Kyouran Kazoku Nikki

Le storie della famiglia più stranamente combinata della storia.

Kyouran Kazoku Nikki

Migliaia di anni fa, un gigantesco mostro chiamato Enka terrorizzò la terra. Venne battuto, ma giurò che in mille anni uno dei suoi figli avrebbe distrutto in preda alla furia tutto il pianeta.
Mille anni sono ora passati, e con la scienza si è riusciti a scoprire che ci sono sei figli di Enka: il piano “famiglia accogliente” obbliga Ouka, un funzionario dell’Ufficio del Paranormale, a sposare Kyouka (una dei figli) e ad adottare gli altri cinque, di modo da avere una felice vita familiare ed evitare in tal modo la furia che potrebbe distruggere la terra.
Il problema è che i figli di Enka sono tutto fuorché normali! Il gruppo si compone di Kyouka, auto-proclamata divinità dalle orecchie da gatto, violenta e psicopatica; Yuka, figlia abusata di una famiglia crudele e meschina; Senko, ragazzo totalmente gay e poco incline a nascondere il fatto; Teika, leone re della Savana (?); Hyouka, robot nato come arma biologica (??); Gekka, misteriosa medusa fluttuante elettrica amante del sushi (???).
Inutile dire che se ne vedranno di tutti i colori…

La serie inizia con la scusa della famiglia messa insieme a causa di Enka, ma tale punto viene velocemente dimenticato: diventano subito un gruppo unito, e in vari momenti viene ribadito il concetto di famiglia che, seppur non legata dal sangue, lavora insieme per il benessere dei suoi componenti. Questo non vieta a Kyouka e Ouka di spaccarsi di mazzate, generalmente per le idee assurde di Kyouka su qualche membro della famiglia.
La struttura della serie punta a delle storielle della durata di 1-2 puntate, che però non sono legate da un filone narrativo generale: ogni volta che pare la storia stia iniziando a decollare, l’emergenza di turno finisce e tutto torna come prima. Questo porta la serie da 25 puntate ad essere poco intrigante: non c’è la suspance del “cosa verrà dopo”, e dopo una dozzina di puntate la cosa inizia a farsi stantìa.
Fortunatamente la comicità è accettabilmente funzionale, e qualche risata me l’ha strappata: non ci si ritroverà a sganasciarsi anche perché viene usato un tipo abbastanza basilare di gag, che però qui e lì riesce a risultare comico.

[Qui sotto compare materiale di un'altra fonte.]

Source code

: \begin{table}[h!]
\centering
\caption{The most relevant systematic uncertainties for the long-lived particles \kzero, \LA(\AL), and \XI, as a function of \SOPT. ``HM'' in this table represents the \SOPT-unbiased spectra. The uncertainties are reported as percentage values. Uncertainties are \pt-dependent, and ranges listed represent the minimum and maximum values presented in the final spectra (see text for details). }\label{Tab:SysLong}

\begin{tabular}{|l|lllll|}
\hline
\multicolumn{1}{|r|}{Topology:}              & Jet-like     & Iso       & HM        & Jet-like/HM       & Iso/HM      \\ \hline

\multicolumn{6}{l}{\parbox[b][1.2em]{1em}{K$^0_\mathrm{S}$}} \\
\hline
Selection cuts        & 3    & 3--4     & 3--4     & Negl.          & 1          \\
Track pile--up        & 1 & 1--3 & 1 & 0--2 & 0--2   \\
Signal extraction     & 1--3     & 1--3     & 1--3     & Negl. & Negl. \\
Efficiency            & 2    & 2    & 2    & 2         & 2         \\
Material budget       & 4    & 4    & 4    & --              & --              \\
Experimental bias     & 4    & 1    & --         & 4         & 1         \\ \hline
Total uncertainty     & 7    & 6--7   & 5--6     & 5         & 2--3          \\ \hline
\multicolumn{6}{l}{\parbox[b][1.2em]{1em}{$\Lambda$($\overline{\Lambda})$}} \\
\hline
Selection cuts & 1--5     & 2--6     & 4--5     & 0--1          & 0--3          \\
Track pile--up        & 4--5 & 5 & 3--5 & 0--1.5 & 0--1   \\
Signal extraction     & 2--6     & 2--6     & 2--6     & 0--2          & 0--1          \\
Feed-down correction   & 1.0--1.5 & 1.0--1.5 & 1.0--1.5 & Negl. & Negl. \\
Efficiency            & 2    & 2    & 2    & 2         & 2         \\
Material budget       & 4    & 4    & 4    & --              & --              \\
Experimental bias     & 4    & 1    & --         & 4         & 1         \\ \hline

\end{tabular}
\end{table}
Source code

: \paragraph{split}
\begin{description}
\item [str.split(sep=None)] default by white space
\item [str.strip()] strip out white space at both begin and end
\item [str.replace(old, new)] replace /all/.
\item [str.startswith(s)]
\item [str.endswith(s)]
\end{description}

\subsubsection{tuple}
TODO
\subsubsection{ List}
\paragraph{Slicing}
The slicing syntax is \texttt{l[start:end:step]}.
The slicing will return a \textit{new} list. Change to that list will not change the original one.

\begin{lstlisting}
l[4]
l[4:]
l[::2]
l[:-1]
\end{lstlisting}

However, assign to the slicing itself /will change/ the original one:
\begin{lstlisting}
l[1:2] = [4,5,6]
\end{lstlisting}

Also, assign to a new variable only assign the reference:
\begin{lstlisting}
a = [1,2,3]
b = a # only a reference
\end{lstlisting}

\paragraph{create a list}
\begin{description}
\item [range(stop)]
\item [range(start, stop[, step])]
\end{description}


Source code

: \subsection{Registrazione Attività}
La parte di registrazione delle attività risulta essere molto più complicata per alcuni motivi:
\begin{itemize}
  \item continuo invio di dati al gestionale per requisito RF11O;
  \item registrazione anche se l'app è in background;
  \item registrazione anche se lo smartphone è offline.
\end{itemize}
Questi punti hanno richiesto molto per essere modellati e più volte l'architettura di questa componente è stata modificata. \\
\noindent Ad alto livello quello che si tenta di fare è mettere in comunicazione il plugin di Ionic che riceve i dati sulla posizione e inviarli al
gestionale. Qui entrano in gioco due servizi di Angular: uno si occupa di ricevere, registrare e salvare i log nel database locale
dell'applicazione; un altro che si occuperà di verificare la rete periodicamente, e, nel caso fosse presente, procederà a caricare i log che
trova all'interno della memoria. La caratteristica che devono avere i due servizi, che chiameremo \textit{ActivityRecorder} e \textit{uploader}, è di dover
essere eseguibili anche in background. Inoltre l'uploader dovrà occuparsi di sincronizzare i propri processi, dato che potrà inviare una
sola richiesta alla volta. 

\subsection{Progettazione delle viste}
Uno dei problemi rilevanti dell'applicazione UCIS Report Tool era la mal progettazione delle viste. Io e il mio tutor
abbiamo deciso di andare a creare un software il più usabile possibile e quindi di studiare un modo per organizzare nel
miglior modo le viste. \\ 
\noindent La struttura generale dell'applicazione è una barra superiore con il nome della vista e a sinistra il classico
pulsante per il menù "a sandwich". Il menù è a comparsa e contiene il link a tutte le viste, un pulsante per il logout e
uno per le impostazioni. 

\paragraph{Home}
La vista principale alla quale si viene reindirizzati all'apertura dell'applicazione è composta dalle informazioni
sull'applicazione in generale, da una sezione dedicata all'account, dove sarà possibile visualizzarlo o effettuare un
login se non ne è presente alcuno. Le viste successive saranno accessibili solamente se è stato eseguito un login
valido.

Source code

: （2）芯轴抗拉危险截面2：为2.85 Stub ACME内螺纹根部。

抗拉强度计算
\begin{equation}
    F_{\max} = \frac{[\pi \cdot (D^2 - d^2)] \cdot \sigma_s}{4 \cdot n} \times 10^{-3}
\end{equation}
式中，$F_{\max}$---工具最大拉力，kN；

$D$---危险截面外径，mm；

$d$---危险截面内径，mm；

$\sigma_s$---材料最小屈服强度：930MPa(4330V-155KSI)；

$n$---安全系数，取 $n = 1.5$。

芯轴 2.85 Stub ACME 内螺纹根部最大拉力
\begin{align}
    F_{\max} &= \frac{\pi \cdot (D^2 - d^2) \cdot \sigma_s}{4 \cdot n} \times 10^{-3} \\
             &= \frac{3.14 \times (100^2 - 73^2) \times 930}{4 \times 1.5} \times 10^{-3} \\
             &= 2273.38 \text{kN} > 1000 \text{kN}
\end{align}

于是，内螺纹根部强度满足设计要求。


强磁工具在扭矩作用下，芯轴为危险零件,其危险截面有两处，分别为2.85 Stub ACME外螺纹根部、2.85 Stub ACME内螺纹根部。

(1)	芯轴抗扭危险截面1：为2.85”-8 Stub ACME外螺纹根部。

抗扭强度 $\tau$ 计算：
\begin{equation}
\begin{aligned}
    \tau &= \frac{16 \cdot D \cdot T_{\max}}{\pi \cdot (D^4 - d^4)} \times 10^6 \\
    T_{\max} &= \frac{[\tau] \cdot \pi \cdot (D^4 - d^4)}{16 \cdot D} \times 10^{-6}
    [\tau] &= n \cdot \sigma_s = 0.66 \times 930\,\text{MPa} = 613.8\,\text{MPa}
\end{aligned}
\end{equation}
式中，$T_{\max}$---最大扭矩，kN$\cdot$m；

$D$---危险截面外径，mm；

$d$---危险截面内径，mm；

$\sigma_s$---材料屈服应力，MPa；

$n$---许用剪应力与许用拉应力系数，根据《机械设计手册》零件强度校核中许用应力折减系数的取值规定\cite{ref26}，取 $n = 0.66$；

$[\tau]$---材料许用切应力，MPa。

È chiaro che il fulcro della serie sono i personaggi: con un assortimento così assurdo, gestirli non è di certo facile.
Su questo lato è stato fatto un buon lavoro, e le apparentemente inconciliabili differenze lavorano di concerto senza problemi, completandosi a vicenda. Nonostante la serie non abbia alcuna pretesa di profondità quasi tutti i protagonisti hanno un qualche tipo di sviluppo attraverso le puntate: anche se non è nulla per cui urlare al miracolo, è comunque gradevole. Ognuno ha le sue particolarità e i suoi diversi modi di inserirsi negli sketch: alcuni rimangono più marginali (Teika e Yuka, a parte le puntate a loro dedicate, fanno spesso da sfondo), mentre altri -principalmente Gekka e Hyouka, per le loro capacità belliche molto apprezzate da Kyouka, hanno molto più screentime. Fortunatamente, essendo loro due i miei personaggi preferiti, questo non ha minimamente disturbato la visione.

La grafica, per essere del 2008, non è davvero niente di che: da chi ha fatto Rozen Maiden mi aspettavo qualcosa in più.
Sul sonoro si sono invece impegnati di più: l’opening è delirante e frenetica come Kyouka, ed è pertanto molto azzeccata (senza contare che mostra quanto il giapponese può esser veloce): ci sono inoltre ben otto ending, una per ognuno dei personaggi principali, in cui essi stessi cantano qualcosa su sé stessi. Alcune son più belle e altre meno, ma l’idea è encomiabile.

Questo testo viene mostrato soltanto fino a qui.